Monday, June 8, 2009

Supreme Court Requires Recusal in Campaign Donations Case

The U.S. Supreme Court just ruled in the case of Caperton v. A.T. Massey Coal Company that a judge is required to recuse himself in instances where a litigant made substantial contributions to his election campaign.

In a scenario straight of of Grisham's "The Appeal" the A.T. Massey coal company, who lost a jury trial, made $3 million in campaign contributions to someone running for a seat on the West Virginia Supreme Court of Appeals. Given that much money, the outcome of the campaign was a foregone conclusion and their candidate won.

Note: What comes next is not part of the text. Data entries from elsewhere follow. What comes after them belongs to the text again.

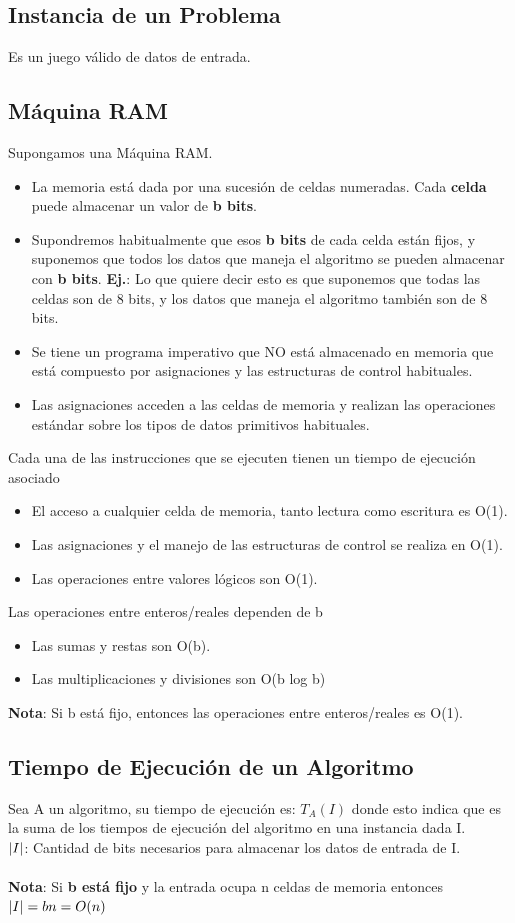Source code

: \documentclass[10pt,a4paper]{article}
\begin{document}
\subsection*{Instancia de un Problema}
Es un juego válido de datos de entrada.
\subsection*{Máquina RAM}
Supongamos una Máquina RAM. 
\begin{itemize}
    \item La memoria está dada por una sucesión de celdas numeradas. Cada \textbf{celda} puede almacenar un valor de \textbf{b bits}. 
    \item Supondremos habitualmente que esos \textbf{b bits} de cada celda están fijos, y suponemos que todos los datos que maneja el algoritmo se pueden almacenar con \textbf{b bits}. 
    \textbf{Ej.}: Lo que quiere decir esto es que suponemos que todas las celdas son de 8 bits, y los datos que maneja el algoritmo también son de 8 bits.
    \item Se tiene un programa imperativo que NO está almacenado en memoria que está compuesto por asignaciones y las estructuras de control habituales.
    \item Las asignaciones acceden a las celdas de memoria y realizan las operaciones estándar sobre los tipos de datos primitivos habituales.
\end{itemize}
Cada una de las instrucciones que se ejecuten tienen un tiempo de ejecución asociado
\begin{itemize}
    \item El acceso a cualquier celda de memoria, tanto lectura como escritura es O(1).
    \item Las asignaciones y el manejo de las estructuras de control se realiza en O(1).
    \item Las operaciones entre valores lógicos son O(1).
\end{itemize}
Las operaciones entre enteros/reales dependen de b
\begin{itemize}
    \item Las sumas y restas son O(b).
    \item Las multiplicaciones y divisiones son O(b log b)
\end{itemize}
\textbf{Nota}: Si b está fijo, entonces las operaciones entre enteros/reales es O(1).
\subsection*{Tiempo de Ejecución de un Algoritmo}
Sea A un algoritmo, su tiempo de ejecución es: $T_{A}(I)$ donde esto indica que es la suma de los tiempos de ejecución del algoritmo en una instancia dada I. \\
\textbf{$|I|$}: Cantidad de bits necesarios para almacenar los datos de entrada de I. \\ \\
\textbf{Nota}: Si \textbf{b está fijo} y la entrada ocupa n celdas de memoria entonces $|I| = bn = O(n)$
\end{document}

When the case arrived at the appellate court, the newly elected judge refused to step aside and then joined the majority in overturning the lower court's decision. Today, the U.S. Supreme Court said that this action violates the due process clause. The Court stated:

There is a serious risk of actual bias when a person with a personal stake in a particular case had a significant and disproportionate influence in placing the judge on the case by raising funds or directing the judge’s election campaign when the case was pending or imminent. The proper inquiry centers on the contribution’s relative size in comparison to the total amount contributed to the campaign, the total amount spent in the election, and the apparent effect of the contribution on the outcome. It is not whether the contributions were a necessary and sufficient cause of Benjamin’s victory.


Interestingly enough, the decision was only 5-4, indicating that four justices apparently think it's OK to buy a judge. Those four are Roberts, Scalia, Thomas and Alito.